Tournament information
- Location: Sunriver, Oregon, U.S. 43°52′N 121°27′W﻿ / ﻿43.87°N 121.45°W
- Courses: Sunriver Resort Meadow Course

Statistics
- Par: 71 (284)
- Field: 24 teams

Champion
- Team: Duke (3rd title) Individual: Anna Grzebien, Duke
- Team: 1,170 (−5) Individual: 286 (+2)
- Sunriver Location in the United States Sunriver Location in Oregon

= 2005 NCAA Division I women's golf championship =

The 2005 NCAA Division I Women's Golf Championships were contested at the 24th annual NCAA-sanctioned golf tournament to determine the individual and team national champions of women's Division I collegiate golf in the United States.

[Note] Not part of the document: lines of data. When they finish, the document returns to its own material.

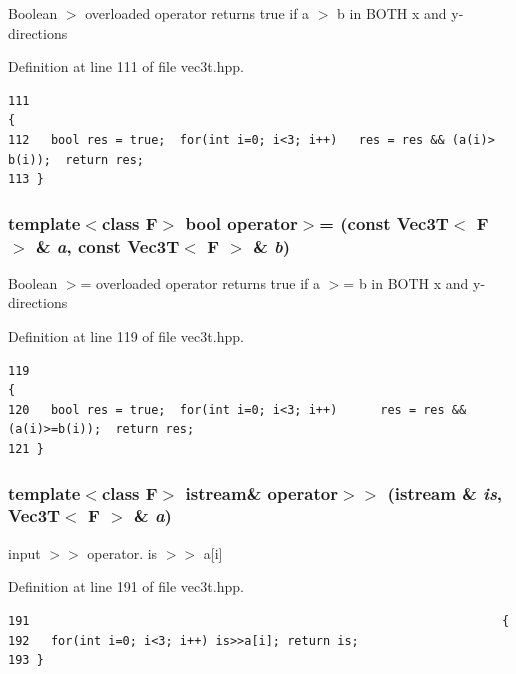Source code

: Boolean $>$ overloaded operator returns true if a $>$ b in BOTH x and y-directions 

Definition at line 111 of file vec3t.hpp.

\footnotesize\begin{verbatim}111                                                                                 {
112   bool res = true;  for(int i=0; i<3; i++)   res = res && (a(i)> b(i));  return res; 
113 }
\end{verbatim}\normalsize 


\subsubsection{\setlength{\rightskip}{0pt plus 5cm}template$<$class F$>$ bool operator$>$= (const {\bf Vec3T}$<$ F $>$ \& {\em a}, const {\bf Vec3T}$<$ F $>$ \& {\em b})\hspace{0.3cm}{\tt  [inline]}}\label{vec3t_8hpp_85d7fc41b6ec5e0faaf89b076c9c5c89_85d7fc41b6ec5e0faaf89b076c9c5c89}


Boolean $>$= overloaded operator returns true if a $>$= b in BOTH x and y-directions 

Definition at line 119 of file vec3t.hpp.

\footnotesize\begin{verbatim}119                                                                                 {
120   bool res = true;  for(int i=0; i<3; i++)      res = res && (a(i)>=b(i));  return res; 
121 }
\end{verbatim}\normalsize 


\subsubsection{\setlength{\rightskip}{0pt plus 5cm}template$<$class F$>$ istream\& operator$>$$>$ (istream \& {\em is}, {\bf Vec3T}$<$ F $>$ \& {\em a})}\label{vec3t_8hpp_e56ca0d9e03cb4b2f3a183f48d3f75a7_e56ca0d9e03cb4b2f3a183f48d3f75a7}


input $>$$>$ operator. is $>$$>$ a[i] 

Definition at line 191 of file vec3t.hpp.

\footnotesize\begin{verbatim}191                                                                  {
192   for(int i=0; i<3; i++) is>>a[i]; return is;
193 }
\end{verbatim}\normalsize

The tournament was held at the Meadow Course at the Sunriver Resort in Sunriver, Oregon.

Duke won the team championship, the Blue Devils' third and first since 2002.

Anna Grzebien, also from Duke, won the individual title.

==Qualification==
- Three regional qualifying tournaments were held across the United States from May 5–7, 2005.
- The eight teams with the lowest team scores qualified from each of the regional tournaments.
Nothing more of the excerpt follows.